> [RECORDS FOR THE TASK]
*** Block opens ***
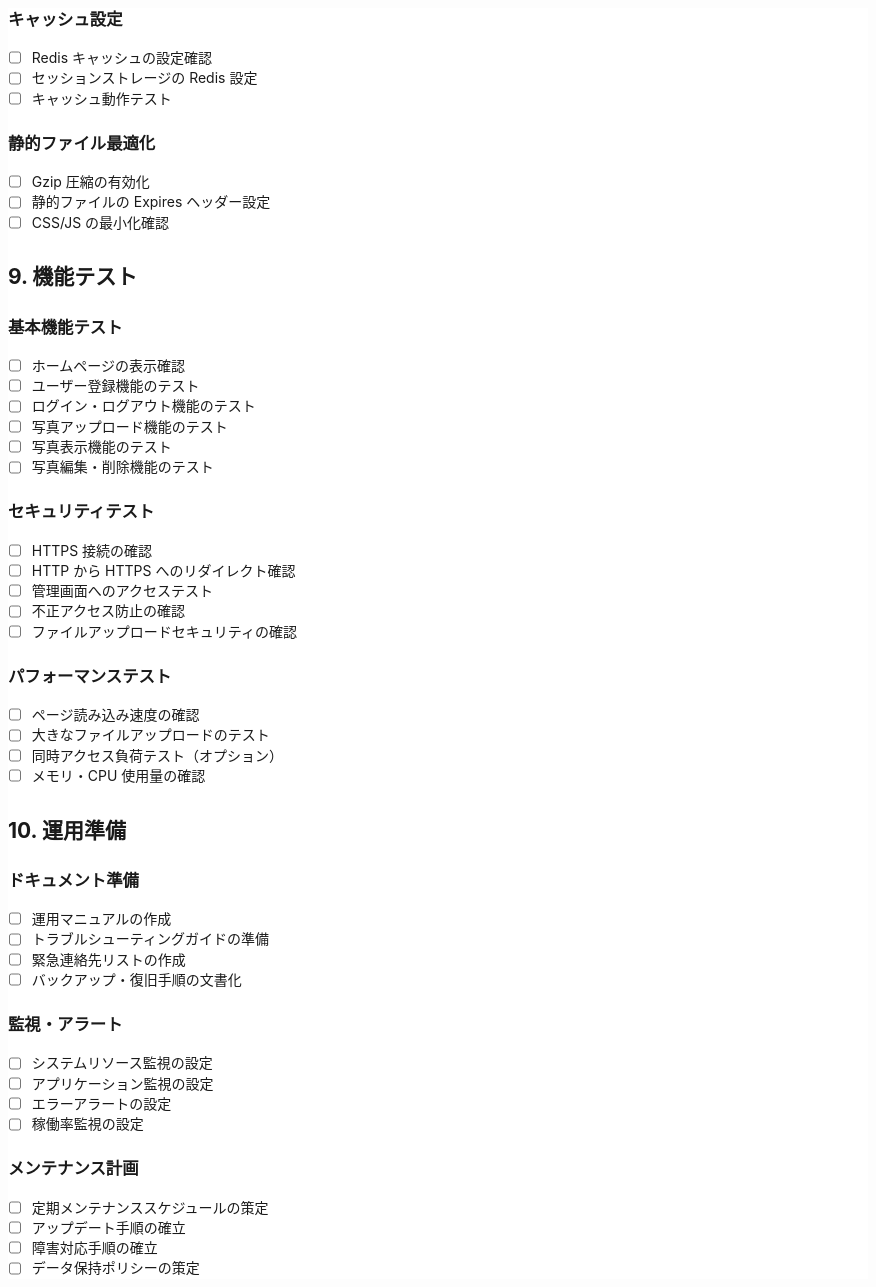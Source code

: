 ### キャッシュ設定
- [ ] Redis キャッシュの設定確認
- [ ] セッションストレージの Redis 設定
- [ ] キャッシュ動作テスト

### 静的ファイル最適化
- [ ] Gzip 圧縮の有効化
- [ ] 静的ファイルの Expires ヘッダー設定
- [ ] CSS/JS の最小化確認

## 9. 機能テスト

### 基本機能テスト
- [ ] ホームページの表示確認
- [ ] ユーザー登録機能のテスト
- [ ] ログイン・ログアウト機能のテスト
- [ ] 写真アップロード機能のテスト
- [ ] 写真表示機能のテスト
- [ ] 写真編集・削除機能のテスト

### セキュリティテスト
- [ ] HTTPS 接続の確認
- [ ] HTTP から HTTPS へのリダイレクト確認
- [ ] 管理画面へのアクセステスト
- [ ] 不正アクセス防止の確認
- [ ] ファイルアップロードセキュリティの確認

### パフォーマンステスト
- [ ] ページ読み込み速度の確認
- [ ] 大きなファイルアップロードのテスト
- [ ] 同時アクセス負荷テスト（オプション）
- [ ] メモリ・CPU 使用量の確認

## 10. 運用準備

### ドキュメント準備
- [ ] 運用マニュアルの作成
- [ ] トラブルシューティングガイドの準備
- [ ] 緊急連絡先リストの作成
- [ ] バックアップ・復旧手順の文書化

### 監視・アラート
- [ ] システムリソース監視の設定
- [ ] アプリケーション監視の設定
- [ ] エラーアラートの設定
- [ ] 稼働率監視の設定

### メンテナンス計画
- [ ] 定期メンテナンススケジュールの策定
- [ ] アップデート手順の確立
- [ ] 障害対応手順の確立
- [ ] データ保持ポリシーの策定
*** Block closes ***
> [WHAT THE TASK ASKS]
After finding the line that contains "- [ ] HTTPS 接続の確認" in the records above, copy that line and each one after it exactly, through the final line.

> [RESPONSE TO THE EXERCISE]
- [ ] HTTPS 接続の確認
- [ ] HTTP から HTTPS へのリダイレクト確認
- [ ] 管理画面へのアクセステスト
- [ ] 不正アクセス防止の確認
- [ ] ファイルアップロードセキュリティの確認

### パフォーマンステスト
- [ ] ページ読み込み速度の確認
- [ ] 大きなファイルアップロードのテスト
- [ ] 同時アクセス負荷テスト（オプション）
- [ ] メモリ・CPU 使用量の確認

## 10. 運用準備

### ドキュメント準備
- [ ] 運用マニュアルの作成
- [ ] トラブルシューティングガイドの準備
- [ ] 緊急連絡先リストの作成
- [ ] バックアップ・復旧手順の文書化

### 監視・アラート
- [ ] システムリソース監視の設定
- [ ] アプリケーション監視の設定
- [ ] エラーアラートの設定
- [ ] 稼働率監視の設定

### メンテナンス計画
- [ ] 定期メンテナンススケジュールの策定
- [ ] アップデート手順の確立
- [ ] 障害対応手順の確立
- [ ] データ保持ポリシーの策定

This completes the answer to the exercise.